1. Home
  2. Tutorials
  3. C/C++
  4. Xerces C XML Parsing API 2.7
Yolinux.com Tutorial

Parsing XML with Xerces-C 2.7.0 C++ API

Xerces version 2.7.0 (See the YoLinux.com Xerces-C 3.0.1 update.)

Parsing XML files using the ApacheXML Xerces-C libraries.

Xerces-C Intro:

The Apache project's Xerces-C libraries support the DOM approach to XML parsing. The entire XML file is imported into memory and the data is held as nodes in a data tree which can be traversed for information.

The Xerces-C C++ parser home page: http://xml.apache.org/xerces-c/

Compiling Xerces-C:

  • Go to your working directory. i.e.: cd /home/user-1/src
  • Download Xerces-C 2.7.0 source from the Apache archive.
  • Unpack the downloaded file: tar -xzf xerces-c-src_2_7_0.tar.gz
  • Set the XERCESCROOT environment variable to the directory which contains the source code: (bash shell example)
    export XERCESCROOT=/home/user-id/src/xerces-c-src_2_7_0
  • Go to source directory: cd xerces-c-src_2_7_0/src/xercesc
  • Run script which runs "configure": runConfigure -plinux -cgcc -xg++ -C--prefix=/opt/ApacheXML
  • Build: make
  • Install: make install
    [Potential Pitfall]: If installing as root (required when installing to directory paths like /opt and /usr), remember that root also requires the environment variable XERCESCROOT. Possible error:
    make -C /obj install
    make: *** /obj: No such file or directory.  Stop.
    make: *** [install] Error 2
                
Options for "runConfigure":
Option Description
-h Help
-p platform-name Specify: aix, beos, linux, freebsd, netbsd, solaris, hp-10, hp-11, openserver, unixware, os400, 0s390, irix, ptx, tru64, macosx, cygwin, gnx, interix, mingw-msys
Required.

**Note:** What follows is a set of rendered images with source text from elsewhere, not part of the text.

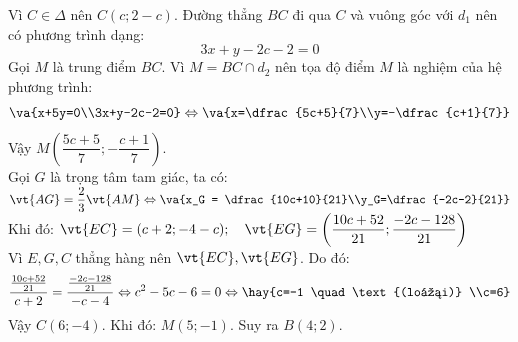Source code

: Vì $C \in \Delta$ nên $C(c;2-c)$.
Đường thẳng $BC$ đi qua $C$ và vuông góc với $d_1$ nên có phương trình dạng:
$$3x+y-2c-2=0$$
Gọi $M$ là trung điểm $BC$. Vì $M = BC \cap d_2$ nên tọa độ điểm $M$ là nghiệm của hệ phương trình:
$$\va{x+5y=0\\3x+y-2c-2=0} \Leftrightarrow \va{x=\dfrac{5c+5}{7}\\y=-\dfrac{c+1}{7}}$$
Vậy $M\left(\dfrac{5c+5}{7};-\dfrac{c+1}{7}\right)$.\\
Gọi $G$ là trọng tâm tam giác, ta có:
$\vt{AG}=\dfrac{2}{3}\vt{AM} \Leftrightarrow \va{x_G = \dfrac{10c+10}{21}\\y_G=\dfrac{-2c-2}{21}}$\\
Khi đó:
$\vt{EC} = (c+2;-4-c);\quad \vt{EG} = \left(\dfrac{10c+52}{21};\dfrac{-2c-128}{21}\right)$\\
Vì $E,G,C$ thẳng hàng nên $\vt{EC},\vt{EG}$. Do đó:
$$\dfrac{\frac{10c+52}{21}}{c+2}=\dfrac{\frac{-2c-128}{21}}{-c-4} \Leftrightarrow c^2-5c-6=0 \Leftrightarrow \hay{c=-1 \quad \text{(loại)} \\c=6} $$
Vậy $C(6;-4)$.
Khi đó: $M(5;-1)$. Suy ra $B(4;2)$.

No default.
Sets Makefile environment variable. i.e. PLATFORM=LINUX
-c compiler Choices: gcc, cc, xlc_r, icc, icpc, ecc
Default=cc
Sets Makefile environment variable CC
-x C++_compiler Chose: g++, CC, aCC, xlC_r, aCCOS, xlC_rv5compat, QCC
Default g++
Sets Makefile environment variable CXX
-d Build debug version
-m message-header Choices: inmem, icu, MsgFile, iconv
Default: inmem
Sets Makefile environment variable MESSAGELOADER used by Xerces.
-n net-accessor Choices: fileonly, libwww, socket, native
Default: socket
Sets Makefile environment variable NETACCESSOR
-t transcoder Choices: icu, Iconv400, uniconv390, IconvFBSD, IconvGNU, native
Default: native
Sets Makefile environment variable: TRANSCODER
-r thread-option Choices: pthread, dce (AIX, HP-11, Solaris), spoc (IRIX), none
Default: pthread
Sets Makefile environment variable: THREADS
-b bits-to-build Choices: 64, 32
Default: 32
Sets Makefile environment variable: BITSTOBUILD
-l extra-linker-options Sets Makefile environment variable: LDFLAGS
-z compiler-options
-C configure-options Example: -C--prefix=/opt
-P Install prefix

This will install development files such as include header files and libraries in "/opt" so compiler flags and linker flags are required:

  • Compiler flags: -I/opt/include
  • Linker flags: -L/opt/lib -lxerces-c


Creating an RPM for Xerces-C libraries:

The downloaded gzipped tar file can be used to generate an RPM:
rpmbuild -ta xerces-c-src_2_7_0.tar.gz

[Potential Pitfall]: RHEL6+ rpmbuild failure
If you get the following error running the command rpmbuild -ta xerces-c-src_2_7_0.tar.gz
error: line 13: Unknown tag: Copyright:    Apache
      
This error was found using RHEL6 which uses a revised version of rpmbuild from that when 2.7.0 was released.

Fix:

  • Un-tar: tar xzf xerces-c-src_2_7_0.tar.gz
  • Edit file xerces-c-src_2_7_0/xerces-c.spec Change line 13 from:

    Copyright:     Apache
          
    to:
    License:        Apache
          
  • Re-tar: tar czf xerces-c-src_2_7_0.tar.gz xerces-c-src_2_7_0
  • Build RPM: rpmbuild -ta xerces-c-src_2_7_0.tar.gz

[Potential Pitfall]: If you download the package "xerces-c-current.tar.gz", you may have to rename it to make it work. The error message will give you a clue as to what to name it.
In this example: mv xerces-c-current.tar.gz xerces-c-src_2_7_0.tar.gz
Then execute the "rpmbuild" command.

[Potential Pitfall]: If building as a Linux user, you will have to open up the directory permissions of /use/src/redhat/... or build as root user.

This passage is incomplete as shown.